Los problemas mencionados tienen consecuencias prácticas. El análisis de la información a los efectos de formular y comprobar las hipótesis de las intervenciones, la generación de conocimiento sobre el sistema de penal juvenil con base empírica para buscar las mejores soluciones, o reducir el error en las intervenciones, entre otras acciones indispensables dentro de una política pública racional, son imposibles sin un sistema de información, que desarrolle y privilegie una serie de indicadores, más allá del referido a la cantidad de fugas. Si no es posible medir claramente y en forma sostenida en el tiempo qué funciona, qué previene, qué reinserta en la sociedad a quienes pasan por el sistema penal en general y por la justicia juvenil, se hace imposible discutir racionalmente con quienes plantean soluciones mágicas y represivas.
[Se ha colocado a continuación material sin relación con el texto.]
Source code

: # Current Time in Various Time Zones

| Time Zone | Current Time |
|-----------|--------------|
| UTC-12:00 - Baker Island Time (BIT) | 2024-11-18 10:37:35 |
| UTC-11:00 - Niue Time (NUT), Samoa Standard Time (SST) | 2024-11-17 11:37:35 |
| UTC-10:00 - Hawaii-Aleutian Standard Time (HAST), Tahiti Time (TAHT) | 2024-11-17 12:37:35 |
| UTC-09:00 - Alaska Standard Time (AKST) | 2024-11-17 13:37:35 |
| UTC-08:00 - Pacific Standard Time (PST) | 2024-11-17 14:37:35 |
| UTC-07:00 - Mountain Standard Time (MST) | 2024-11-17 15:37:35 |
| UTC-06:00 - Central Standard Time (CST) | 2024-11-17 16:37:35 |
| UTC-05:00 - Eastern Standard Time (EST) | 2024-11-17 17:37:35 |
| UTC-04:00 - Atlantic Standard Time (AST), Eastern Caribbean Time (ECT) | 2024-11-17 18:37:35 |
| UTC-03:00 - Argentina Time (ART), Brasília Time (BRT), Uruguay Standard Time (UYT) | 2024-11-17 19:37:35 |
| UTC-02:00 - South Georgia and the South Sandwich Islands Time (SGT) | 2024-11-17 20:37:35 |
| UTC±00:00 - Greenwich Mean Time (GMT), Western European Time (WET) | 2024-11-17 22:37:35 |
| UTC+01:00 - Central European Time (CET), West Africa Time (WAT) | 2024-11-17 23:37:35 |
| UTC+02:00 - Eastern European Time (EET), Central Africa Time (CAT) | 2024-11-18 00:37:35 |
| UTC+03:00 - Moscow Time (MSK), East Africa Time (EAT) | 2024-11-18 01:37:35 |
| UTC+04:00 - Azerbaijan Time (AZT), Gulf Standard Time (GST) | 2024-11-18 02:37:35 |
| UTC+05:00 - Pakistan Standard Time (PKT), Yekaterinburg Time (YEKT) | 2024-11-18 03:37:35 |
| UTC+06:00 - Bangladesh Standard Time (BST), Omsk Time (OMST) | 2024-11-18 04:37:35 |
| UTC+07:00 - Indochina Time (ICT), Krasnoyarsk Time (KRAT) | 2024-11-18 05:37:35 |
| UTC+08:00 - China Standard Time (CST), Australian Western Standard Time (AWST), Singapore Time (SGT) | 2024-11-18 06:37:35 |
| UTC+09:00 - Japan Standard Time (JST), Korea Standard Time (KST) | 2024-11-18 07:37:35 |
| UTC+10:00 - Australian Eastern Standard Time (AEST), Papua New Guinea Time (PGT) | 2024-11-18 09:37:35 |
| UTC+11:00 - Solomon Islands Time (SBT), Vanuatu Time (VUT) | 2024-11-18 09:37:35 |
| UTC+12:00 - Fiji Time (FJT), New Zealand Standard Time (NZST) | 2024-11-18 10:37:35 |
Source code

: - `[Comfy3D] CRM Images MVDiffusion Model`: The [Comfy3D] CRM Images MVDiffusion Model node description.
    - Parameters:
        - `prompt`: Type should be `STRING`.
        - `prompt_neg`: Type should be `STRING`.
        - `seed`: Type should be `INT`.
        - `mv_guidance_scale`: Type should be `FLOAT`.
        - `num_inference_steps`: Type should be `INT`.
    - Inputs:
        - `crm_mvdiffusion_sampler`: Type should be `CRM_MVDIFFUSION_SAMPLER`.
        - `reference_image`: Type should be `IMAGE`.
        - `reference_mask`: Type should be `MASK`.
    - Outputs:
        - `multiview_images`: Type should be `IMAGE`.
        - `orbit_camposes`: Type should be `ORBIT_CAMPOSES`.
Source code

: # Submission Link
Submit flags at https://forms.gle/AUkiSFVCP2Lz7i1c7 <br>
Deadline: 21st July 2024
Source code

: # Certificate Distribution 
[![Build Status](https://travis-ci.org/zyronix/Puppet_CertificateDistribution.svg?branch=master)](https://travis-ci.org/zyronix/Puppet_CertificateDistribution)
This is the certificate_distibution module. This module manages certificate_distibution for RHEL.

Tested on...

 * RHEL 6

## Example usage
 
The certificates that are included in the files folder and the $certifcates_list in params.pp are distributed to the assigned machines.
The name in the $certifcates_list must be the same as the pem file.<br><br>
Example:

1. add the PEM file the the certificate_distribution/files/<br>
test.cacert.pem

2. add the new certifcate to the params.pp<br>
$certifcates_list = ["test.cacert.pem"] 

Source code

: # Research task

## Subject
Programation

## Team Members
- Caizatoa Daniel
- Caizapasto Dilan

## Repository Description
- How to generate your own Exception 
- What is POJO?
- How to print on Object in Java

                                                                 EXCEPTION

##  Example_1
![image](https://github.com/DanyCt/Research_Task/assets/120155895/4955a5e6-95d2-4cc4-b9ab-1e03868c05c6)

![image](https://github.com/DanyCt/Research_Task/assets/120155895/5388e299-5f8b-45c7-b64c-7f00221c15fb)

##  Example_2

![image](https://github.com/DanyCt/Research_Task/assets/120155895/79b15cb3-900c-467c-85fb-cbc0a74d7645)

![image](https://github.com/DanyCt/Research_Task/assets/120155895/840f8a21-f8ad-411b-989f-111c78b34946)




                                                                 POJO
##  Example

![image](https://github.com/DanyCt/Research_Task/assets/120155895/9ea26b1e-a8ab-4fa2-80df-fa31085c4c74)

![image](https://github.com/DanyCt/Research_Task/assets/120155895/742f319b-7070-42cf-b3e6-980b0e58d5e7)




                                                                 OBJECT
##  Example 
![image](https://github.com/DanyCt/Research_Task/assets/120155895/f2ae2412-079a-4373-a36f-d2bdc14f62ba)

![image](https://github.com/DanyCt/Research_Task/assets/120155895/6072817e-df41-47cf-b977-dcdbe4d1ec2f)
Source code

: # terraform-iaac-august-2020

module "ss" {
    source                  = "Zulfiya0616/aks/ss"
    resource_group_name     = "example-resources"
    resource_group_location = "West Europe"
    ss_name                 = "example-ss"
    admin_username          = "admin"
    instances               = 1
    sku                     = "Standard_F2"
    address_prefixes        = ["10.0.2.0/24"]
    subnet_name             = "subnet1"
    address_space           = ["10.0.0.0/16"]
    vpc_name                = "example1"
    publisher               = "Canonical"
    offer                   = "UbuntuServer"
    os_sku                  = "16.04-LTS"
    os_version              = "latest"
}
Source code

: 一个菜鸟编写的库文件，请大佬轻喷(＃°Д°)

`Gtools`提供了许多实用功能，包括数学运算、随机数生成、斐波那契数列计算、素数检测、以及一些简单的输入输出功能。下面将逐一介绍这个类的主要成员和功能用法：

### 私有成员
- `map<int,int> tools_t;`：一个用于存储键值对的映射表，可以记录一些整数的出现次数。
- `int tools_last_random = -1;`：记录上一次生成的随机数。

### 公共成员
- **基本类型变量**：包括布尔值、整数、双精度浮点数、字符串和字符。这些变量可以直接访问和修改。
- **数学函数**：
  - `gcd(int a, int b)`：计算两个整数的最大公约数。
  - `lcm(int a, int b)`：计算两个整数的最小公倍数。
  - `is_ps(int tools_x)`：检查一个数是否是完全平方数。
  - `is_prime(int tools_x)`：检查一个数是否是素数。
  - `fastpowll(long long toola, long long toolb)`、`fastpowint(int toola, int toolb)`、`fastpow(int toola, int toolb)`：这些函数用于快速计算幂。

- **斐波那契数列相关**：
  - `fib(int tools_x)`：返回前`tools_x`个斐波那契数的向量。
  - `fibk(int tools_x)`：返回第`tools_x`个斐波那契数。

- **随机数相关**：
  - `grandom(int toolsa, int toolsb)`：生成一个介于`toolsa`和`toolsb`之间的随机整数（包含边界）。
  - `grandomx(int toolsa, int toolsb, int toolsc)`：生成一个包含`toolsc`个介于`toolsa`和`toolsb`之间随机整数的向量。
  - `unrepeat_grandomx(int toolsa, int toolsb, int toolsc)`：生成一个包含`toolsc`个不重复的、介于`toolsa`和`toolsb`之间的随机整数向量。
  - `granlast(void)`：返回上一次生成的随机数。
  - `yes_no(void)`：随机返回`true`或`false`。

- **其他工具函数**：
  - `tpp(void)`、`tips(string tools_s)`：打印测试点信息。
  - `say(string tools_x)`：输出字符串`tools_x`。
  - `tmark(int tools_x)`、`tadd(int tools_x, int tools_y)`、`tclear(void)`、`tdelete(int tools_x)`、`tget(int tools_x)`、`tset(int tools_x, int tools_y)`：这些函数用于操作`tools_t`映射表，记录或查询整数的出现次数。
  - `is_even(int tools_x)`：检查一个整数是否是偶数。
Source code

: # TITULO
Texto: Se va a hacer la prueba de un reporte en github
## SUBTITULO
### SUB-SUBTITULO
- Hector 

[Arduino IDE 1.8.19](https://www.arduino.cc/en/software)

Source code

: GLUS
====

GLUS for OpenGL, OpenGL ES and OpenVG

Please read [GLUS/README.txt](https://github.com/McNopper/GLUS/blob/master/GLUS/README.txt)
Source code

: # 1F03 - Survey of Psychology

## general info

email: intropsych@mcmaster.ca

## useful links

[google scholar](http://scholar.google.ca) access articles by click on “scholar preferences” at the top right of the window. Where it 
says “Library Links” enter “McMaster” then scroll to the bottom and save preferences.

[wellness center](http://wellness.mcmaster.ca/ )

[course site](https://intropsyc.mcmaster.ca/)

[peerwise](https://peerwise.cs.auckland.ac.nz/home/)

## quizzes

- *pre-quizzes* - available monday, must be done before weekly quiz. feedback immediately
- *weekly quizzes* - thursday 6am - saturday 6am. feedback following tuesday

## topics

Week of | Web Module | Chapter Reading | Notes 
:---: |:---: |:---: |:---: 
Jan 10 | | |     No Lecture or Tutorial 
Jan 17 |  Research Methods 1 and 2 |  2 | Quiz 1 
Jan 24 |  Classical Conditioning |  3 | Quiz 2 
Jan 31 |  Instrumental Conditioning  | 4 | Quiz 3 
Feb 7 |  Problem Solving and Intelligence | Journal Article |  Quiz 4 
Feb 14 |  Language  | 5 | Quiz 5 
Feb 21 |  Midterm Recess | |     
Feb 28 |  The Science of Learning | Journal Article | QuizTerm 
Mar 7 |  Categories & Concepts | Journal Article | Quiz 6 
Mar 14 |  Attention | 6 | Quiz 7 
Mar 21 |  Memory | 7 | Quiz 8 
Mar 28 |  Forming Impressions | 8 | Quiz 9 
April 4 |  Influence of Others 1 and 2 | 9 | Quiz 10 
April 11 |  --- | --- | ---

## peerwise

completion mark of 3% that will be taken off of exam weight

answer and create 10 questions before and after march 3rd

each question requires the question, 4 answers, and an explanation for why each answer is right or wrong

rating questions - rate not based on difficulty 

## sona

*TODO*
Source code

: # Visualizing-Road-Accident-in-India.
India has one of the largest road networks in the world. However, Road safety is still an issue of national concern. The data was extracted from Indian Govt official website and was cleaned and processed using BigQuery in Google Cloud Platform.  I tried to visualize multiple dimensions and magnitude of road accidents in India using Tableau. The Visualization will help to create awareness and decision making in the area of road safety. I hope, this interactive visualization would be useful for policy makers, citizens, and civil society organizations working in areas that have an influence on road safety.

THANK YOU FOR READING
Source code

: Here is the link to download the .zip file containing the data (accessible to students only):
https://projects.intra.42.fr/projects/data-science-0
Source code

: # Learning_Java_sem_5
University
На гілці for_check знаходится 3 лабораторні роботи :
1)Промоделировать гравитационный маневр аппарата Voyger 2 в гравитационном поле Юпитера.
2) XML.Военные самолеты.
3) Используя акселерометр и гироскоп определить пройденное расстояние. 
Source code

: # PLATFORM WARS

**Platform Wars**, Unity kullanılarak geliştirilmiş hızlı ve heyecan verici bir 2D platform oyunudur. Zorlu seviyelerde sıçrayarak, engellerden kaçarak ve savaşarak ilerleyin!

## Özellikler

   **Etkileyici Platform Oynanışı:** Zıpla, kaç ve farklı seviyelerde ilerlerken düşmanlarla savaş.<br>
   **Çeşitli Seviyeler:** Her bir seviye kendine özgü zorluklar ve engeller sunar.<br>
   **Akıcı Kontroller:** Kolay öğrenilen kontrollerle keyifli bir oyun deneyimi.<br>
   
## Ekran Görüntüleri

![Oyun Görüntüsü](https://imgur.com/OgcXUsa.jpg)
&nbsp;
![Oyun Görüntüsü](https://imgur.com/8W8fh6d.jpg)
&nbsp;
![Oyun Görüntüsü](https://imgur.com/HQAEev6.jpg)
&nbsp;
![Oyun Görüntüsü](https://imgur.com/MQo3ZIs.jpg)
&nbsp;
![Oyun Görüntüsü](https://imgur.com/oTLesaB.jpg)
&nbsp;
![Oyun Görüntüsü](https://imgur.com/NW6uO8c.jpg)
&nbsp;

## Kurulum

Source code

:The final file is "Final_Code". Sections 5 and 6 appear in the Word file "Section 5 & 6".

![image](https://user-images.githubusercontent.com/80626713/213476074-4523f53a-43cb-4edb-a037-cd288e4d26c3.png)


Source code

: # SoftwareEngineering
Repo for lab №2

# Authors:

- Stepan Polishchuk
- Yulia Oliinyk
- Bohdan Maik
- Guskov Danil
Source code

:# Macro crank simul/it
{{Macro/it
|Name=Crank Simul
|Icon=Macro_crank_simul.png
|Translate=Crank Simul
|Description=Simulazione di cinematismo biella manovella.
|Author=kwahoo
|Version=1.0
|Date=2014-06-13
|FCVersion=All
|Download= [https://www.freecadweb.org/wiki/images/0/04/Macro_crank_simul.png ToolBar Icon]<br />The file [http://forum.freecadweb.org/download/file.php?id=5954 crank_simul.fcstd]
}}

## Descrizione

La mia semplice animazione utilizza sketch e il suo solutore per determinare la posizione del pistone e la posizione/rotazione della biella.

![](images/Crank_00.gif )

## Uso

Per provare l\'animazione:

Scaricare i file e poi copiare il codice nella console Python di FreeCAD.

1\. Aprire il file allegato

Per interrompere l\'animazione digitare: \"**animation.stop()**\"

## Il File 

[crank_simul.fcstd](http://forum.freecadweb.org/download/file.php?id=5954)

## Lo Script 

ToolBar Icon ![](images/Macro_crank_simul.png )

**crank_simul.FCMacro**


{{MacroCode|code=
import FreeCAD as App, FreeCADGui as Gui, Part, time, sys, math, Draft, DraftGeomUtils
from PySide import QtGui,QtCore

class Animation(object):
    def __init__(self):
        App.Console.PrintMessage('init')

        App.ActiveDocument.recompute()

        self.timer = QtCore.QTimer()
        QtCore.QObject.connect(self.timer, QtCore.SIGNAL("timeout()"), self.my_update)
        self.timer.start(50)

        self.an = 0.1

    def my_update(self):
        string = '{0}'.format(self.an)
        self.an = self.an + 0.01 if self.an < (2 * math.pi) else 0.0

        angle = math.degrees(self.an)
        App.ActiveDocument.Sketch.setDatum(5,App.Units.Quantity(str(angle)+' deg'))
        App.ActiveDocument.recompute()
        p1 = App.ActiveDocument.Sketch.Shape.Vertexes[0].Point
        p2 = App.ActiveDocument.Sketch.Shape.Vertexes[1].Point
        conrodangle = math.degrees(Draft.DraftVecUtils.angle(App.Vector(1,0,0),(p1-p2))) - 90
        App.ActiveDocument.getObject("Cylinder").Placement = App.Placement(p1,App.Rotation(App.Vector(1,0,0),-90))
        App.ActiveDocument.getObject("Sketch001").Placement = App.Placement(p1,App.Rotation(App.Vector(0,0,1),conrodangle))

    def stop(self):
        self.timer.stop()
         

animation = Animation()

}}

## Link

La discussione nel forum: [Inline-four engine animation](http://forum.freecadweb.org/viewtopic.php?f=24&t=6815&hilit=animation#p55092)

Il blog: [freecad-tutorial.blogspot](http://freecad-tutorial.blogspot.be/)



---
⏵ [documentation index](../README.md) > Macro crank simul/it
Se trata de que las políticas de prevención del delito efectivamente los prevengan, que las respuestas del sistema penal se encuentren dirigidas a la reinserción, y que de alguna manera tengan como resultado la no comisión de un nuevo delito. Pero para todo esto se requiere profesionalizar el sistema, poder evaluarlo y poder decidir qué es lo que funciona, cuándo funciona, por qué funciona y cómo replicarlo o modificarlo para mejorar su eficiencia en términos mensurables.
También forma parte del contexto el proceso de contrarreforma y la percepción de un crecimiento de la violencia y la inseguridad, que se traduce en cíclicas propuestas de mayor severidad en la aplicación de la ley penal por parte antes de algunos sectores, ahora de las mayorías. Las políticas públicas de seguridad ciudadana son de las que mayor relevancia han tenido en el debate público en las últimas décadas. No hay duda que se trata de un tema sensible e importante. La inseguridad generada por la criminalidad y la violencia constituye un grave problema donde se encuentra en juego la vigencia de los derechos humanos. Esta perspectiva tiene relación con la necesidad de que las políticas sobre seguridad ciudadana sean evaluadas en relación al respeto y garantía de los derechos humanos. Esto implica que la construcción de la misma debe incorporar los estándares de derechos humanos como guía y como límite a las intervenciones del Estado. Pero también desde esa perspectiva la seguridad ciudadana debe ser concebida como el derecho de todas las personas a vivir libres de las amenazas generadas por la violencia y el delito. No debería formularse de modo alguno, la existencia de una contraposición o incompatibilidad entre el respeto de los derechos y el desarrollo de políticas eficaces de seguridad ciudadana.
Sin embargo, los cambios recientes y los futuros no parecen obedecer a una lógica como la descripta, sino a embates represivos simbólicos y costosos. Aún podemos seguir preguntándonos ¿qué es lo que funciona a nivel de prevención, reinserción y disminución de la reincidencia? Termina el año sin que existan formas transparentes y confiables para responder estas preguntas. Y mientras tanto a nadie le importa la respuesta de para qué sirve aumentar penas, criminalizar las faltas, etc.; sólo las aumentamos creyendo contra toda evidencia que eso nos va a dar más seguridad.